Now that we have looked at accessing Dataframes, let look at using them!

In [23]:
import pandas as pd
import numpy as np
import time 

df = pd.read_csv('congress-terms.csv', on_bad_lines='skip')


Now that we have our Dataframe loaded in, lets take a look at how we can actually use the data. In this example, we want to loop through the dataframe and make a list of string from the first and last names of each representative

Remember that there are three common ways to loop through a dataset: Index Based, Iterators, and List Comprehensions. Lets start with the first one as iloc and loc fall into those categories

In [24]:
a=[['john','smith'],['jane','doe']]
total=[]
for i in range(len(a)):
    total.append(a[i][0]+' '+a[i][1])
print(total)

['john smith', 'jane doe']


In [25]:
%%timeit -r 3 -n 10
# For loop with .iloc
total = []
for index in range(len(df)):
       total.append(df.iloc[index,3]+' '+df.iloc[index,5])

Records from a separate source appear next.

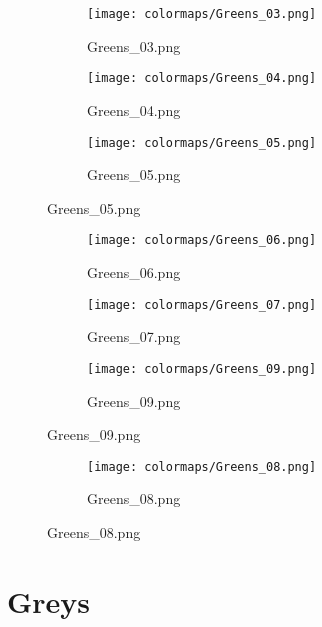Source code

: \documentclass{article}%
\begin{document}
\begin{figure}[h!]%
\begin{subfigure}[b]{0.3\linewidth}%
\texttt{[image: colormaps/Greens\_03.png]}%
\caption{Greens\_03.png}%
\end{subfigure}%
\begin{subfigure}[b]{0.3\linewidth}%
\texttt{[image: colormaps/Greens\_04.png]}%
\caption{Greens\_04.png}%
\end{subfigure}%
\begin{subfigure}[b]{0.3\linewidth}%
\texttt{[image: colormaps/Greens\_05.png]}%
\caption{Greens\_05.png}%
\end{subfigure}%
\end{figure}

%
\hspace{1cm}\hfill%
\hspace{1cm}\hfill%
\hspace{1cm}\hfill%


\begin{figure}[h!]%
\begin{subfigure}[b]{0.3\linewidth}%
\texttt{[image: colormaps/Greens\_06.png]}%
\caption{Greens\_06.png}%
\end{subfigure}%
\begin{subfigure}[b]{0.3\linewidth}%
\texttt{[image: colormaps/Greens\_07.png]}%
\caption{Greens\_07.png}%
\end{subfigure}%
\begin{subfigure}[b]{0.3\linewidth}%
\texttt{[image: colormaps/Greens\_09.png]}%
\caption{Greens\_09.png}%
\end{subfigure}%
\end{figure}

%
\hspace{1cm}\hfill%


\begin{figure}[h!]%
\begin{subfigure}[b]{0.3\linewidth}%
\texttt{[image: colormaps/Greens\_08.png]}%
\caption{Greens\_08.png}%
\end{subfigure}%
\end{figure}

%
\newpage%
\section{Greys}%
\label{sec:Greys}%
\hspace{1cm}\hfill%
\hspace{1cm}\hfill%
\hspace{1cm}\hfill%
\end{document}
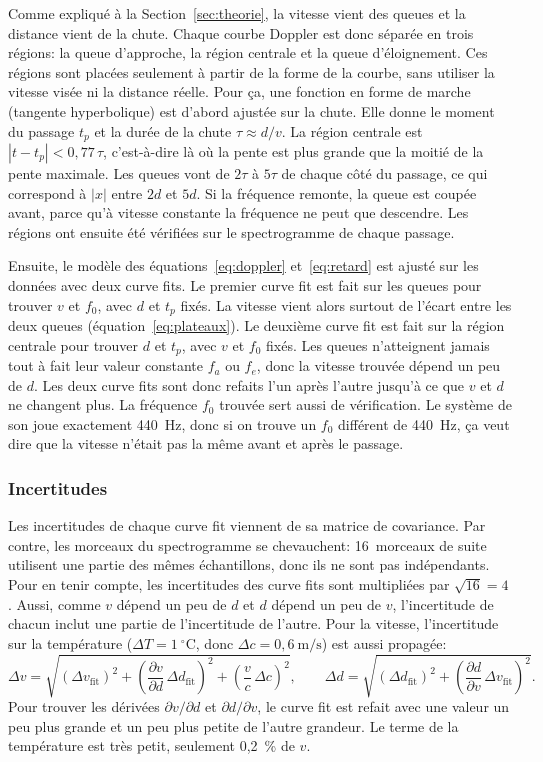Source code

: \documentclass[11pt,letterpaper]{article}
\newcommand{\beq}[1]{\begin{equation} \label{#1}}
\def\enq{\end{equation}}
\begin{document}
Comme expliqué à la Section~\ref{sec:theorie}, la vitesse vient des queues et la distance vient de la chute. Chaque courbe Doppler est donc séparée en trois régions: la queue d'approche, la région centrale et la queue d'éloignement. Ces régions sont placées seulement à partir de la forme de la courbe, sans utiliser la vitesse visée ni la distance réelle. Pour ça, une fonction en forme de marche (tangente hyperbolique) est d'abord ajustée sur la chute. Elle donne le moment du passage $t_p$ et la durée de la chute $\tau \approx d/v$. La région centrale est $|t - t_p| < 0{,}77\,\tau$, c'est-à-dire là où la pente est plus grande que la moitié de la pente maximale. Les queues vont de $2\tau$ à $5\tau$ de chaque côté du passage, ce qui correspond à $|x|$ entre $2d$ et $5d$. Si la fréquence remonte, la queue est coupée avant, parce qu'à vitesse constante la fréquence ne peut que descendre. Les régions ont ensuite été vérifiées sur le spectrogramme de chaque passage.

Ensuite, le modèle des équations~\ref{eq:doppler} et~\ref{eq:retard} est ajusté sur les données avec deux curve fits. Le premier curve fit est fait sur les queues pour trouver $v$ et $f_0$, avec $d$ et $t_p$ fixés. La vitesse vient alors surtout de l'écart entre les deux queues (équation~\ref{eq:plateaux}). Le deuxième curve fit est fait sur la région centrale pour trouver $d$ et $t_p$, avec $v$ et $f_0$ fixés. Les queues n'atteignent jamais tout à fait leur valeur constante $f_a$ ou $f_e$, donc la vitesse trouvée dépend un peu de $d$. Les deux curve fits sont donc refaits l'un après l'autre jusqu'à ce que $v$ et $d$ ne changent plus. La fréquence $f_0$ trouvée sert aussi de vérification. Le système de son joue exactement 440~Hz, donc si on trouve un $f_0$ différent de 440~Hz, ça veut dire que la vitesse n'était pas la même avant et après le passage.

\subsubsection*{Incertitudes}
Les incertitudes de chaque curve fit viennent de sa matrice de covariance. Par contre, les morceaux du spectrogramme se chevauchent: 16~morceaux de suite utilisent une partie des mêmes échantillons, donc ils ne sont pas indépendants. Pour en tenir compte, les incertitudes des curve fits sont multipliées par $\sqrt{16} = 4$. Aussi, comme $v$ dépend un peu de $d$ et $d$ dépend un peu de $v$, l'incertitude de chacun inclut une partie de l'incertitude de l'autre. Pour la vitesse, l'incertitude sur la température ($\Delta T = 1~^\circ\text{C}$, donc $\Delta c = 0{,}6~\text{m/s}$) est aussi propagée:
\beq{eq:incertitude}
    \Delta v = \sqrt{\left(\Delta v_{\text{fit}}\right)^2 + \left(\frac{\partial v}{\partial d}\,\Delta d_{\text{fit}}\right)^2 + \left(\frac{v}{c}\,\Delta c\right)^2} , \qquad
    \Delta d = \sqrt{\left(\Delta d_{\text{fit}}\right)^2 + \left(\frac{\partial d}{\partial v}\,\Delta v_{\text{fit}}\right)^2} .
\enq
Pour trouver les dérivées $\partial v/\partial d$ et $\partial d/\partial v$, le curve fit est refait avec une valeur un peu plus grande et un peu plus petite de l'autre grandeur. Le terme de la température est très petit, seulement 0,2~\% de $v$.
\end{document}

625 ms ± 8.91 ms per loop (mean ± std. dev. of 3 runs, 10 loops each)


In [26]:
%%timeit -r 3 -n 10
# For loop with .loc
total = []
for index in range(len(df)):
        total.append(df.loc[index,'firstname']+' '+df.loc[index,'lastname'])

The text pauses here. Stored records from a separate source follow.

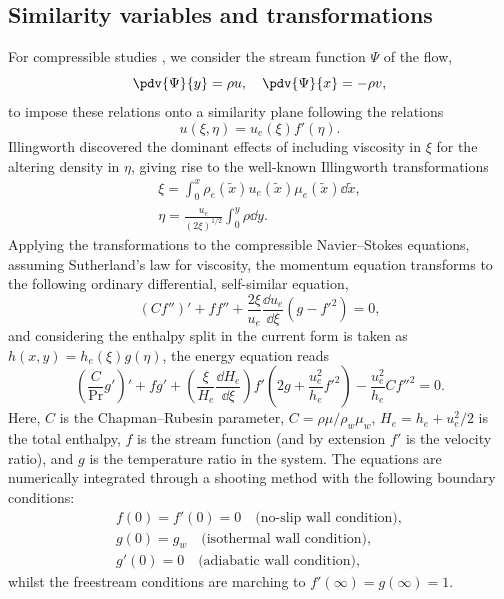 \subsection{Similarity variables and transformations}
For compressible studies \citep[p.~511]{White2005}, we consider the stream function $\Psi$ of the flow,
\begin{equation}
    \pdv{\Psi}{y} = \rho u, \quad \pdv{\Psi}{x} = -\rho v,
\end{equation}
to impose these relations onto a similarity plane following the relations
\begin{equation}
    u(\xi, \eta) = u_e(\xi) f'(\eta).
\end{equation}
Illingworth discovered the dominant effects of including viscosity in $\xi$ for the altering density in $\eta$, giving rise to the well-known Illingworth transformations
\begin{gather}
    \xi = \int^{x}_{0} \rho_e(\tilde{x}) u_e(\tilde{x}) \mu_e(\tilde{x}) \dd\tilde{x}, \\
    \eta = \frac{u_e}{(2\xi)^{1/2}} \int^{y}_{0} \rho \dd y.
\end{gather}
Applying the transformations to the compressible Navier--Stokes equations, assuming Sutherland's law for viscosity, the momentum equation transforms to the following ordinary differential, self-similar equation,
\begin{equation}
    (C f'')' + f f'' + \frac{2\xi}{u_e} \frac{\dd u_e}{\dd\xi} \left(g - f'^2\right) = 0,
\end{equation}
and considering the enthalpy split in the current form is taken as $h(x,y) = h_e(\xi) g(\eta)$, the energy equation reads
\begin{equation}
    \left(\frac{C}{\mathrm{Pr}} g'\right)' + f g' + \left(\frac{\xi}{H_e} \frac{\dd H_e}{\dd\xi}\right) f' \left(2g + \frac{u_{e}^2}{h_e} f'^{2}\right) - \frac{u_{e}^2}{h_e} C f''^2 = 0.
\end{equation}
Here, $C$ is the Chapman--Rubesin parameter, $C = \rho \mu / \rho_w \mu_w$, $H_e = h_e + u_e^2/2$ is the total enthalpy, $f$ is the stream function (and by extension $f'$ is the velocity ratio), and $g$ is the temperature ratio in the system. The equations are numerically integrated through a shooting method with the following boundary conditions:
\begin{gather}
    f(0) = f'(0) = 0 \quad \text{(no-slip wall condition)}, \\
    g(0) = g_w \quad \text{(isothermal wall condition)}, \\
    g'(0) = 0 \quad \text{(adiabatic wall condition)},
\end{gather}
whilst the freestream conditions are marching to $f'(\infty) = g(\infty) = 1$.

266 ms ± 2.44 ms per loop (mean ± std. dev. of 3 runs, 10 loops each)


We can also use iat and at which are like iloc and loc respectivly, but meant to only access single values aka scalars from the data from

In [27]:
#df.iat[0:5,12]

In [28]:
%%timeit -r 3 -n 10
# For loop with .iat
total = []
for index in range(len(df)):
       total.append(df.iat[index,3]+' '+df.iat[index,5])

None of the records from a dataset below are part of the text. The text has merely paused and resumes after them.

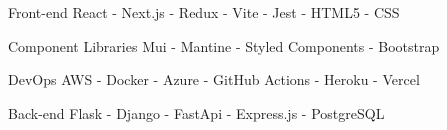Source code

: 

\begin{cvskills}
    
  \cvskill
    {Front-end} %
    {React - Next.js - Redux - Vite - Jest - HTML5 - CSS} %

\cvskill
  {Component Libraries} %
  {Mui - Mantine - Styled Components - Bootstrap} %
    
  \cvskill
    {DevOps} %
    {AWS - Docker - Azure - GitHub Actions - Heroku - Vercel} %

  \cvskill
    {Back-end} %
    {Flask - Django - FastApi - Express.js -  PostgreSQL} %


\end{cvskills}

487 ms ± 16 ms per loop (mean ± std. dev. of 3 runs, 10 loops each)


In [29]:
%%timeit -r 3 -n 10
# For loop with .at
total = []
for index in range(len(df)):
        total.append(df.at[index,'firstname']+' '+df.at[index,'lastname'])

122 ms ± 1.4 ms per loop (mean ± std. dev. of 3 runs, 10 loops each)


The next way we loop through a list is via built in iterators. This way is often more readable and can even be faster than indices if you need to access the value multiple time per loop. However, it's important to note that unlike the last examples, you can't alter the data your iterating. Lets take a look

In [30]:
a=[['john','smith'],['jane','doe']]
total=[]
for i in a:
    total.append(i[0]+' '+i[1])
print(total)

['john smith', 'jane doe']


In this vein, Pandas has a built in method call iterrows, which returns an object of series which we can iterate through

In [31]:
%%timeit -r 3 -n 10
# Iterrows
total=[]
for index,row in df.iterrows():
    total.append(row['firstname']+' '+row['lastname'])

617 ms ± 20.1 ms per loop (mean ± std. dev. of 3 runs, 10 loops each)


This is typically one of the slowest way to loop through a dataframe, however, there is an alternative called itertuples! it, similar to iterrows, returns a list of tuples to loop through which is much faster

In [32]:
%%timeit -r 10 -n 10
total = []
for row in df.itertuples():
    total.append(row.firstname+' '+row.lastname)

22.6 ms ± 624 µs per loop (mean ± std. dev. of 10 runs, 10 loops each)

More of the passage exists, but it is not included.